:: EXERCISE DETAILS ::
Restate each entry word for word. Keep every detail intact.

--- SUPPLIED RECORDS ---

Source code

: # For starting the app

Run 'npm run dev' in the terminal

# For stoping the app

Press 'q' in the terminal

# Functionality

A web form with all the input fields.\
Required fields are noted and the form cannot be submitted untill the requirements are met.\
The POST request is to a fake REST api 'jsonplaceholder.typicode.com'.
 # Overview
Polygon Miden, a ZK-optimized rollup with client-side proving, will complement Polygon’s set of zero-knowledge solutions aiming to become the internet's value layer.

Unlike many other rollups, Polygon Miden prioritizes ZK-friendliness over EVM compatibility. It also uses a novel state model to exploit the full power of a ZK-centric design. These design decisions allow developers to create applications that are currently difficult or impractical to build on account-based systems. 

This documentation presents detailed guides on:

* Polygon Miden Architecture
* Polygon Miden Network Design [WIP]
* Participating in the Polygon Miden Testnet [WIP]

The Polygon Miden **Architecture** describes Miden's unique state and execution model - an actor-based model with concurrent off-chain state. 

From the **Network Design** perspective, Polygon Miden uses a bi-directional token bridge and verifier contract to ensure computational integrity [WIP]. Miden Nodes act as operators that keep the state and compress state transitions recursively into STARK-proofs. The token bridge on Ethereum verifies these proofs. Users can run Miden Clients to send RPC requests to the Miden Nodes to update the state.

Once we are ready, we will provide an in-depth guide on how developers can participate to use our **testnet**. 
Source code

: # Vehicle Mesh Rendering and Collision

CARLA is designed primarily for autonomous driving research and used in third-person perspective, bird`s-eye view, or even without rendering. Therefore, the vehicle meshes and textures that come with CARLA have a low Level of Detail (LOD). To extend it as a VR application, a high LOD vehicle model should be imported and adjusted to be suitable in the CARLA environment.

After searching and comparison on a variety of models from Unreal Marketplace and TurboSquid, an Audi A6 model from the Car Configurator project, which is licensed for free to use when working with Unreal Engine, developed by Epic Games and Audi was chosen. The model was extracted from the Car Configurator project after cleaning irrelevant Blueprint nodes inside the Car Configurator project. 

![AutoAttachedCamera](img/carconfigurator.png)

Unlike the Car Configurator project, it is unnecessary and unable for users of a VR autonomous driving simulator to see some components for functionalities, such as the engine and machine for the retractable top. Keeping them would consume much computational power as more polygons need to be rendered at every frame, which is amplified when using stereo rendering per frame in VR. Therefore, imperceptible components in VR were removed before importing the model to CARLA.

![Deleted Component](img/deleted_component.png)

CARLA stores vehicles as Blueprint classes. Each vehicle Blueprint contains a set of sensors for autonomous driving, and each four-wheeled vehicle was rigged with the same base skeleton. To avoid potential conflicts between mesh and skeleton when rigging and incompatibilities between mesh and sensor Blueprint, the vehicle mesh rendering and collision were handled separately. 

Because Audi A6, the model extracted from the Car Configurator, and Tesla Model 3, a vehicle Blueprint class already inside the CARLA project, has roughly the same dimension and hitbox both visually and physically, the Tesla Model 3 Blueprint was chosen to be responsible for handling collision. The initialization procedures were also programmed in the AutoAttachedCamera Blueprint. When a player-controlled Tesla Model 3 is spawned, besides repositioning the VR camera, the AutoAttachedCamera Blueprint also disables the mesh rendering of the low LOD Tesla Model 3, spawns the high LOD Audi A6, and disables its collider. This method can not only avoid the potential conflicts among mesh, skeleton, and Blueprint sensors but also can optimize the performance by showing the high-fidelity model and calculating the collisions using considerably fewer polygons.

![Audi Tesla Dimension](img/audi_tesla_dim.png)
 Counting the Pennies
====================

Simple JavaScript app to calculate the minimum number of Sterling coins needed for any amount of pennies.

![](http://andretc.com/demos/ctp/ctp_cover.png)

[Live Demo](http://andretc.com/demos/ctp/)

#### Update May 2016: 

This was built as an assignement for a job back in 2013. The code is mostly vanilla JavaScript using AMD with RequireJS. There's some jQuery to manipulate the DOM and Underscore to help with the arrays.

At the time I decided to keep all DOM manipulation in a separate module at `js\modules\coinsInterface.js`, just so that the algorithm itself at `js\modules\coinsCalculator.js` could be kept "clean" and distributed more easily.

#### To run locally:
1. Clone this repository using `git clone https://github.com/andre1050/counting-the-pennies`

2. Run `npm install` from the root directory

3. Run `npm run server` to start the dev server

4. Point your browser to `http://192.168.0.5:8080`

---

:: EXPECTED ANSWER ::
Source code

: # For starting the app

Run 'npm run dev' in the terminal

# For stoping the app

Press 'q' in the terminal

# Functionality

A web form with all the input fields.\
Required fields are noted and the form cannot be submitted untill the requirements are met.\
The POST request is to a fake REST api 'jsonplaceholder.typicode.com'.
 # Overview
Polygon Miden, a ZK-optimized rollup with client-side proving, will complement Polygon’s set of zero-knowledge solutions aiming to become the internet's value layer.

Unlike many other rollups, Polygon Miden prioritizes ZK-friendliness over EVM compatibility. It also uses a novel state model to exploit the full power of a ZK-centric design. These design decisions allow developers to create applications that are currently difficult or impractical to build on account-based systems. 

This documentation presents detailed guides on:

* Polygon Miden Architecture
* Polygon Miden Network Design [WIP]
* Participating in the Polygon Miden Testnet [WIP]

The Polygon Miden **Architecture** describes Miden's unique state and execution model - an actor-based model with concurrent off-chain state. 

From the **Network Design** perspective, Polygon Miden uses a bi-directional token bridge and verifier contract to ensure computational integrity [WIP]. Miden Nodes act as operators that keep the state and compress state transitions recursively into STARK-proofs. The token bridge on Ethereum verifies these proofs. Users can run Miden Clients to send RPC requests to the Miden Nodes to update the state.

Once we are ready, we will provide an in-depth guide on how developers can participate to use our **testnet**. 
Source code

: # Vehicle Mesh Rendering and Collision

CARLA is designed primarily for autonomous driving research and used in third-person perspective, bird`s-eye view, or even without rendering. Therefore, the vehicle meshes and textures that come with CARLA have a low Level of Detail (LOD). To extend it as a VR application, a high LOD vehicle model should be imported and adjusted to be suitable in the CARLA environment.

After searching and comparison on a variety of models from Unreal Marketplace and TurboSquid, an Audi A6 model from the Car Configurator project, which is licensed for free to use when working with Unreal Engine, developed by Epic Games and Audi was chosen. The model was extracted from the Car Configurator project after cleaning irrelevant Blueprint nodes inside the Car Configurator project. 

![AutoAttachedCamera](img/carconfigurator.png)

Unlike the Car Configurator project, it is unnecessary and unable for users of a VR autonomous driving simulator to see some components for functionalities, such as the engine and machine for the retractable top. Keeping them would consume much computational power as more polygons need to be rendered at every frame, which is amplified when using stereo rendering per frame in VR. Therefore, imperceptible components in VR were removed before importing the model to CARLA.

![Deleted Component](img/deleted_component.png)

CARLA stores vehicles as Blueprint classes. Each vehicle Blueprint contains a set of sensors for autonomous driving, and each four-wheeled vehicle was rigged with the same base skeleton. To avoid potential conflicts between mesh and skeleton when rigging and incompatibilities between mesh and sensor Blueprint, the vehicle mesh rendering and collision were handled separately. 

Because Audi A6, the model extracted from the Car Configurator, and Tesla Model 3, a vehicle Blueprint class already inside the CARLA project, has roughly the same dimension and hitbox both visually and physically, the Tesla Model 3 Blueprint was chosen to be responsible for handling collision. The initialization procedures were also programmed in the AutoAttachedCamera Blueprint. When a player-controlled Tesla Model 3 is spawned, besides repositioning the VR camera, the AutoAttachedCamera Blueprint also disables the mesh rendering of the low LOD Tesla Model 3, spawns the high LOD Audi A6, and disables its collider. This method can not only avoid the potential conflicts among mesh, skeleton, and Blueprint sensors but also can optimize the performance by showing the high-fidelity model and calculating the collisions using considerably fewer polygons.

![Audi Tesla Dimension](img/audi_tesla_dim.png)
 Counting the Pennies
====================

Simple JavaScript app to calculate the minimum number of Sterling coins needed for any amount of pennies.

![](http://andretc.com/demos/ctp/ctp_cover.png)

[Live Demo](http://andretc.com/demos/ctp/)

#### Update May 2016: 

This was built as an assignement for a job back in 2013. The code is mostly vanilla JavaScript using AMD with RequireJS. There's some jQuery to manipulate the DOM and Underscore to help with the arrays.

At the time I decided to keep all DOM manipulation in a separate module at `js\modules\coinsInterface.js`, just so that the algorithm itself at `js\modules\coinsCalculator.js` could be kept "clean" and distributed more easily.

#### To run locally:
1. Clone this repository using `git clone https://github.com/andre1050/counting-the-pennies`

2. Run `npm install` from the root directory

3. Run `npm run server` to start the dev server

4. Point your browser to `http://192.168.0.5:8080`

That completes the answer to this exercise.